**Problem to solve**: From the data below, return each line in which the string "Write" is found.

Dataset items
>>
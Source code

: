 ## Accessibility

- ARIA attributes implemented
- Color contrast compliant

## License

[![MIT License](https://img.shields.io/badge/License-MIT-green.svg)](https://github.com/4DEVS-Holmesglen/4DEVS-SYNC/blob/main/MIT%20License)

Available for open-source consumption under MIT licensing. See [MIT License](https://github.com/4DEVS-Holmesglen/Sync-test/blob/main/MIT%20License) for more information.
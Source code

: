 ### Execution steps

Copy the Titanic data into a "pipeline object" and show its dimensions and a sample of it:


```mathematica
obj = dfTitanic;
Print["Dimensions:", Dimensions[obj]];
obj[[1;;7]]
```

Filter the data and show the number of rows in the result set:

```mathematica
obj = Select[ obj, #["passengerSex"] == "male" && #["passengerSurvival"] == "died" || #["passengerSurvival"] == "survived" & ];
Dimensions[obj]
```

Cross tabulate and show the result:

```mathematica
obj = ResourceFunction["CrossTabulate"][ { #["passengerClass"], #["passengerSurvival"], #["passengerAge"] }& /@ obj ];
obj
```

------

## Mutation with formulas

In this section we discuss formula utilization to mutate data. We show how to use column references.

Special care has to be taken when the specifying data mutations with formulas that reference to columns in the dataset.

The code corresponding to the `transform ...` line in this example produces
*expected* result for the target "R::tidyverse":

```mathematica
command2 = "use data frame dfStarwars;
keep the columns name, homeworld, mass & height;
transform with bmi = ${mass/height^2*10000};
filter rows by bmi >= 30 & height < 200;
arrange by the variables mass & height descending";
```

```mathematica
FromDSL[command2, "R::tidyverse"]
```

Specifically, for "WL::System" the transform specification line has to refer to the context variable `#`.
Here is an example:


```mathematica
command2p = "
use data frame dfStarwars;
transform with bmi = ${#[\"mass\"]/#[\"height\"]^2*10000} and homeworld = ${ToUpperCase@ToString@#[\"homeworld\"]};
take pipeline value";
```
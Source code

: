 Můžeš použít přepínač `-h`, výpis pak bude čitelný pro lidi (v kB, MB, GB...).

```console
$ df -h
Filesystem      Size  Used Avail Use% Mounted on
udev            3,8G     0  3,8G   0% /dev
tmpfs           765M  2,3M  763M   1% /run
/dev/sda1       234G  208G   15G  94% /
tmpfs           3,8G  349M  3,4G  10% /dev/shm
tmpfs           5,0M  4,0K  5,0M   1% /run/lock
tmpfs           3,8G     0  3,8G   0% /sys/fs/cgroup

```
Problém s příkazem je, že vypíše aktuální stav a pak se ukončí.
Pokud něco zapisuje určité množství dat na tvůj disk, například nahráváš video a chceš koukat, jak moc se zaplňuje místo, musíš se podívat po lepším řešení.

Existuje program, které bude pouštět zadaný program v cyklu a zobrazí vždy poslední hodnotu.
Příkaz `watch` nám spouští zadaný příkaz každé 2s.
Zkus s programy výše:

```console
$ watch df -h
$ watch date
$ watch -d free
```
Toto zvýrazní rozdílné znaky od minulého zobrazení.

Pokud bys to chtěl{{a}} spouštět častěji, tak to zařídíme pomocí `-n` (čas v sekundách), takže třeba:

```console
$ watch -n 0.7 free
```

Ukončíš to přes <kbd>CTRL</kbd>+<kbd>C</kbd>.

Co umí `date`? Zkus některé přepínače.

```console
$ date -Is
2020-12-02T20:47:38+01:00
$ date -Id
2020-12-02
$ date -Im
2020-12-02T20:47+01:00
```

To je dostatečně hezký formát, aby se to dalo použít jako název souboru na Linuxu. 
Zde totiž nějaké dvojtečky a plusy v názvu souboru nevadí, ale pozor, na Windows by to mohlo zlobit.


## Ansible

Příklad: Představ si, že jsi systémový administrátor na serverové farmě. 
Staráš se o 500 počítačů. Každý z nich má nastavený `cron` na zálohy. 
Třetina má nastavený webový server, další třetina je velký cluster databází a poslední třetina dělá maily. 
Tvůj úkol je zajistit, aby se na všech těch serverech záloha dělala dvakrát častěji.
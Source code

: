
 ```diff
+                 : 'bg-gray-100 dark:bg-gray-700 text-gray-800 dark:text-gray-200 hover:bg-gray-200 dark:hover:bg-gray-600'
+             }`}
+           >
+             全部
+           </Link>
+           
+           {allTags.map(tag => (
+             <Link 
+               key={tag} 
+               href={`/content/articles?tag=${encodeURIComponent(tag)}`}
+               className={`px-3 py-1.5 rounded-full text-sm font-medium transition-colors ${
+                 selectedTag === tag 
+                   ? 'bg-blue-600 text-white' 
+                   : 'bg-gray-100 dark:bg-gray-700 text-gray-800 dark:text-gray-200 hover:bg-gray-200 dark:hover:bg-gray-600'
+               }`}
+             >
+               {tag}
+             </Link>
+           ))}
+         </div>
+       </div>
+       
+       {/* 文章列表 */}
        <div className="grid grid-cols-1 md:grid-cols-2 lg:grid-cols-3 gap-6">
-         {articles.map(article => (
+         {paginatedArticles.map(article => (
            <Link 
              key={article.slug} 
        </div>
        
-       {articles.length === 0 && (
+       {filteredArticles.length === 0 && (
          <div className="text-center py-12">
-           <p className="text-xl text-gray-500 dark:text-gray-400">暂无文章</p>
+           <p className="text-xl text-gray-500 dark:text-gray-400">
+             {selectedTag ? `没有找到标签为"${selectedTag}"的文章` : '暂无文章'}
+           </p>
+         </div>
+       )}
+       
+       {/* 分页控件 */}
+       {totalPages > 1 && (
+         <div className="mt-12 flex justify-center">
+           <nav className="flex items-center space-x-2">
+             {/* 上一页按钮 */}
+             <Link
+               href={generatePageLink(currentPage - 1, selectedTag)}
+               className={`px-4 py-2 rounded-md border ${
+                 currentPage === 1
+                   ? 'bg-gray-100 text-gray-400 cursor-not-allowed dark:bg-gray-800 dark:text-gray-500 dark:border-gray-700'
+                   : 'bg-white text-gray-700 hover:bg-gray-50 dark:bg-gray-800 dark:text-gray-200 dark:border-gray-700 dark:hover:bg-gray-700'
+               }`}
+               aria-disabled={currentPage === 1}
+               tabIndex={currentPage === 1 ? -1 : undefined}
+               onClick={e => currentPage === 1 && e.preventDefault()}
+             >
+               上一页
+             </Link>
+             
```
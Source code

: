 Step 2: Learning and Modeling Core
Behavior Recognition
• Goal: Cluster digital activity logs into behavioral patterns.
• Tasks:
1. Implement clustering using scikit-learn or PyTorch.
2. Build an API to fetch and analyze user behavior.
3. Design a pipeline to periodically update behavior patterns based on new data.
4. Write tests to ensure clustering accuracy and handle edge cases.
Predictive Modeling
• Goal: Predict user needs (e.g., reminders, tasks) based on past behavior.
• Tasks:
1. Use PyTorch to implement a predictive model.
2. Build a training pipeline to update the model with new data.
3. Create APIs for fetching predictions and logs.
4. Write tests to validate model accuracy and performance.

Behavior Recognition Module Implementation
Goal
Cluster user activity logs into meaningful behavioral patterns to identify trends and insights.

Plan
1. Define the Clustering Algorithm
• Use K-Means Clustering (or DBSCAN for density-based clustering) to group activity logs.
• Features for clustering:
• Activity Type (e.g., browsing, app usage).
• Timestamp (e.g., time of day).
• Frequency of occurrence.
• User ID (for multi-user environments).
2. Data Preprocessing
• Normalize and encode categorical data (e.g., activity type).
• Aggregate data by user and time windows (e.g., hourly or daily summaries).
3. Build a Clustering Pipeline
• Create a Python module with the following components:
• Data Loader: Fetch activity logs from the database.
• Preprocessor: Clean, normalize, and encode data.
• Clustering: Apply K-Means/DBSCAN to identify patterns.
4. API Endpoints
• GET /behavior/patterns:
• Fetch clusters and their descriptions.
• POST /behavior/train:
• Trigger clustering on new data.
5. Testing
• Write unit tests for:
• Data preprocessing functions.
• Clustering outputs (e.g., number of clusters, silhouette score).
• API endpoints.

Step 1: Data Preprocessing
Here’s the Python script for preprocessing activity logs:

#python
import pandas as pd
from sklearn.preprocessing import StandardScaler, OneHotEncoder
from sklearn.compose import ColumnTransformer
<<
**Response to the task**:
4. Write tests to ensure clustering accuracy and handle edge cases.
4. Write tests to validate model accuracy and performance.
• Write unit tests for:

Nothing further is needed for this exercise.